3) Check your medications
Sometimes the medicines you’re taking for other issues, such as high blood pressure and antidepressant meds, can increase your weight or keep you from losing it, says Dr. Stanford. Ask your doctor if your weight concerns could be side effects of the prescriptions you’re getting filled. Often, there are other formulations that can be effective but wouldn’t have those side effects for you.
4) Make sure you’re sleeping well
Sleeping enough is important, and if your lifestyle is making you cheat sleep, then think about what you can do to get enough. Sometimes, however, biology is keeping you from enough shuteye, and it’s imperative to solve that. “Untreated obstructive sleep apnea can lead to additional weight gain,” says Dr. Stanford. If you are making all the right efforts to get restorative sleep and still don’t feel restored, consider seeing a sleep doctor, who can drill down on the problem and help you find some solutions.
5) Be sober curious
“Another factor I see that can help men is to take a look at drinking habits,” Kirkpatrick says. “Men that I counsel who cut alcohol or significantly cut back tend to lose weight more easily.”
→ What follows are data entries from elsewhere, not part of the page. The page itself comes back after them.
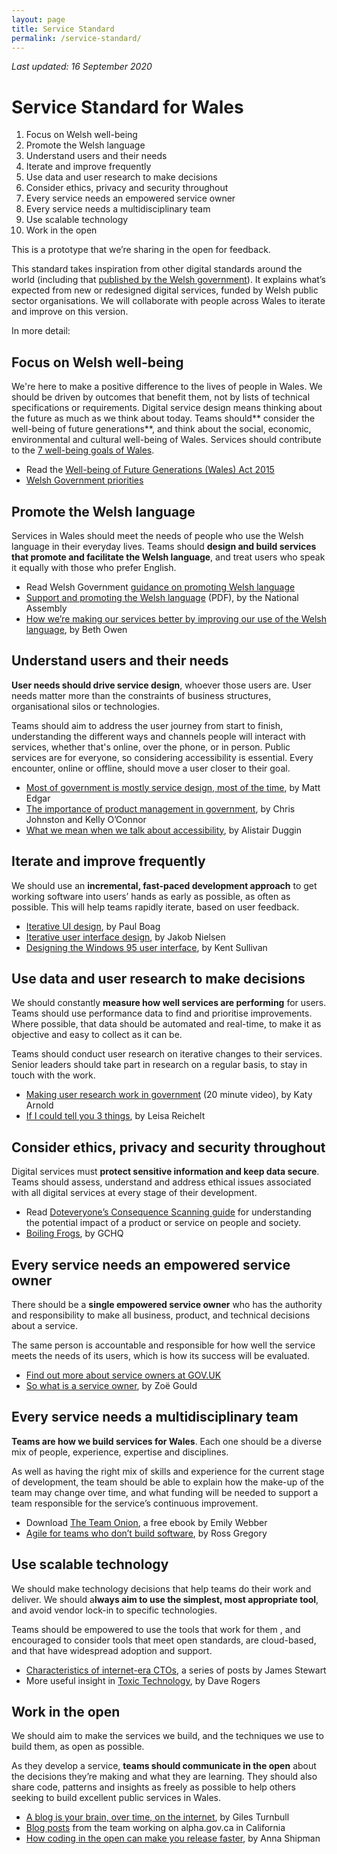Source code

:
 ```yaml
---
layout: page
title: Service Standard
permalink: /service-standard/
---
```



_Last updated: 16 September 2020_


# Service Standard for Wales



1. Focus on Welsh well-being
2. Promote the Welsh language
3. Understand users and their needs
4. Iterate and improve frequently
5. Use data and user research to make decisions
6. Consider ethics, privacy and security throughout
7. Every service needs an empowered service owner
8. Every service needs a multidisciplinary team
9. Use scalable technology
10. Work in the open

This is a prototype that we’re sharing in the open for feedback.

This standard takes inspiration from other digital standards around the world (including that [published by the Welsh government](https://gov.wales/digital-service-standard)). It explains what’s expected from new or redesigned digital services, funded by Welsh public sector organisations. We will collaborate with people across Wales to iterate and improve on this version.

In more detail:


## Focus on Welsh well-being

We're here to make a positive difference to the lives of people in Wales. We should be driven by outcomes that benefit them, not by lists of technical specifications or requirements. Digital service design means thinking about the future as much as we think about today. Teams should** consider the well-being of future generations**, and think about the social, economic, environmental and cultural well-being of Wales. Services should contribute to the [7 well-being goals of Wales](https://gov.wales/well-being-wales-2019).



*   Read the [Well-being of Future Generations (Wales) Act 2015](https://gov.wales/well-being-future-generations-wales-act-2015-guidance)
*   [Welsh Government priorities](https://gov.wales/our-priorities)


## Promote the Welsh language

Services in Wales should meet the needs of people who use the Welsh language in their everyday lives. Teams should **design and build services that promote and facilitate the Welsh language**, and treat users who speak it equally with those who prefer English.



*   Read Welsh Government [guidance on promoting Welsh language](https://gov.wales/promoting-the-welsh-language)
*   [Support and promoting the Welsh language](https://business.senedd.wales/documents/s91261/Report.pdf) (PDF), by the National Assembly
*   [How we’re making our services better by improving our use of the Welsh language](https://wearecitizensadvice.org.uk/how-were-making-our-services-better-by-improving-our-use-of-the-welsh-language-5d7320c6fb1d), by Beth Owen


## Understand users and their needs

**User needs should drive service design**, whoever those users are. User needs matter more than the constraints of business structures, organisational silos or technologies.

Teams should aim to address the user journey from start to finish, understanding the different ways and channels people will interact with services, whether that's online, over the phone, or in person. Public services are for everyone, so considering accessibility is essential. Every encounter, online or offline, should move a user closer to their goal.



*   [Most of government is mostly service design, most of the time](https://blog.mattedgar.com/2015/05/12/most-of-government-is-mostly-service-design-most-of-the-time-discuss/), by Matt Edgar
*   [The importance of product management in government](https://medium.com/the-u-s-digital-service/the-importance-of-product-management-in-government-b59933d01874), by Chris Johnston and Kelly O’Connor
*   [What we mean when we talk about accessibility](https://accessibility.blog.gov.uk/2016/05/16/what-we-mean-when-we-talk-about-accessibility-2/), by Alistair Duggin


## Iterate and improve frequently

We should use an **incremental, fast-paced development approach** to get working software into users’ hands as early as possible, as often as possible. This will help teams rapidly iterate, based on user feedback.



*   [Iterative UI design](https://boagworld.com/design/iterative-ui-design/), by Paul Boag
*   [Iterative user interface design](https://www.nngroup.com/articles/iterative-design/), by Jakob Nielsen
*   [Designing the Windows 95 user interface](https://socket3.wordpress.com/2018/02/03/designing-windows-95s-user-interface/), by Kent Sullivan


## Use data and user research to make decisions

We should constantly **measure how well services are performing** for users. Teams should use performance data to find and prioritise improvements. Where possible, that data should be automated and real-time, to make it as objective and easy to collect as it can be.

Teams should conduct user research on iterative changes to their services. Senior leaders should take part in research on a regular basis, to stay in touch with the work.



*   [Making user research work in government](https://www.mindtheproduct.com/user-research-government-katy-arnold/) (20 minute video), by Katy Arnold
*   [If I could tell you 3 things](http://www.disambiguity.com/if-i-could-tell-you-3-things-notes-from-a-brief-career-in-the-public-service/), by Leisa Reichelt


## Consider ethics, privacy and security throughout

Digital services must **protect sensitive information and keep data secure**. Teams should assess, understand and address ethical issues associated with all digital services at every stage of their development.



*   Read [Doteveryone’s Consequence Scanning guide](https://doteveryone.org.uk/wp-content/uploads/2019/04/Consequence-Scanning_Agile-Event-Manual_TechTransformed_Doteveryone.pdf) for understanding the potential impact of a product or service on people and society.
*   [Boiling Frogs](https://github.com/gchq/BoilingFrogs/blob/master/GCHQ_Boiling_Frogs.pdf), by GCHQ


## Every service needs an empowered service owner

There should be a **single empowered service owner** who has the authority and responsibility to make all business, product, and technical decisions about a service.

The same person is accountable and responsible for how well the service meets the needs of its users, which is how its success will be evaluated.



*   [Find out more about service owners at GOV.UK](https://www.gov.uk/guidance/service-owner)
*   [So what is a service owner](https://www.zoeonthego.org/2020/06/17/so-what-is-a-service-owner/), by Zoë Gould


## Every service needs a multidisciplinary team

**Teams are how we build services for Wales**. Each one should be a diverse mix of people, experience, expertise and disciplines.

As well as having the right mix of skills and experience for the current stage of development, the team should be able to explain how the make-up of the team may change over time, and what funding will be needed to support a team responsible for the service’s continuous improvement.



*   Download [The Team Onion](https://tacitlondon.com/publications/teamonion/), a free ebook by Emily Webber
*   [Agile for teams who don’t build software](https://perago-wales.com/agile-for-teams-who-dont-build-software/), by Ross Gregory


## Use scalable technology

We should make technology decisions that help teams do their work and deliver. We should a**lways aim to use the simplest, most appropriate tool**, and avoid vendor lock-in to specific technologies.

Teams should be empowered to use the tools that work for them , and encouraged to consider tools that meet open standards, are cloud-based, and that have widespread adoption and support.



*   [Characteristics of internet-era CTOs](https://public.digital/2018/10/05/why-hire-an-internet-era-cto-what-will-they-actually-do/), a series of posts by James Stewart
*   More useful insight in [Toxic Technology](https://daverog.com/series-toxic-technology/), by Dave Rogers


## Work in the open

We should aim to make the services we build, and the techniques we use to build them, as open as possible.

As they develop a service, **teams should communicate in the open** about the decisions they’re making and what they are learning. They should also share code, patterns and insights as freely as possible to help others seeking to build excellent public services in Wales.



*   [A blog is your brain, over time, on the internet](https://gilest.org/2015/blog-brain/), by Giles Turnbull
*   [Blog posts](https://news.alpha.ca.gov) from the team working on alpha.gov.ca in California
*   [How coding in the open can make you release faster](https://www.annashipman.co.uk/jfdi/open-code-helps-you-release-faster.html), by Anna Shipman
Now that the whole sober curious moment is making not drinking trendy, it’s easier to find alcohol-free options. Less alcohol not only means you’re drinking fewer calories, it can also mean fewer late-night bowls of ramen or plates of double cheeseburgers on the way home from happy hour. Today, it’s also easier to maintain a social life when you’re not overdrinking, since there’s the new perception that you’re not saying no to a beer or five; you’re part of a “movement.”